Saved entries =
Segment Open

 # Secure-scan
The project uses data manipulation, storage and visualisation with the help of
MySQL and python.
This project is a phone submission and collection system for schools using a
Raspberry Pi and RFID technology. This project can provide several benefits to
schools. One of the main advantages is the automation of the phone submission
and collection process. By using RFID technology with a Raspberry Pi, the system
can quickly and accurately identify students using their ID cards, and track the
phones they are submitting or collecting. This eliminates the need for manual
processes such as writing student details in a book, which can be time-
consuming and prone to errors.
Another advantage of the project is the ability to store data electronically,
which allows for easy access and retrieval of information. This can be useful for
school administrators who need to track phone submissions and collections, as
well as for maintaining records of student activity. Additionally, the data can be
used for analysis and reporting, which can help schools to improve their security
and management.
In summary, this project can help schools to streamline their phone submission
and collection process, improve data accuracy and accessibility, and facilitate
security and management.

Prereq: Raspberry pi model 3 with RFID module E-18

Segment Closed
Segment Open

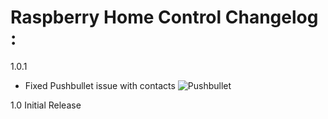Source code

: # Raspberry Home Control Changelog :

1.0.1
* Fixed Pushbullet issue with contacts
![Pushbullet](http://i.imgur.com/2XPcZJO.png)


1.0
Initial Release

Segment Closed

An exact copy of the lines above, from the one containing "Another advantage of" down to the one containing "Prereq: Raspberry pi" and including both, is the whole answer; retype it and nothing else.

REPLY TO THE TASK =
Another advantage of the project is the ability to store data electronically,
which allows for easy access and retrieval of information. This can be useful for
school administrators who need to track phone submissions and collections, as
well as for maintaining records of student activity. Additionally, the data can be
used for analysis and reporting, which can help schools to improve their security
and management.
In summary, this project can help schools to streamline their phone submission
and collection process, improve data accuracy and accessibility, and facilitate
security and management.

Prereq: Raspberry pi model 3 with RFID module E-18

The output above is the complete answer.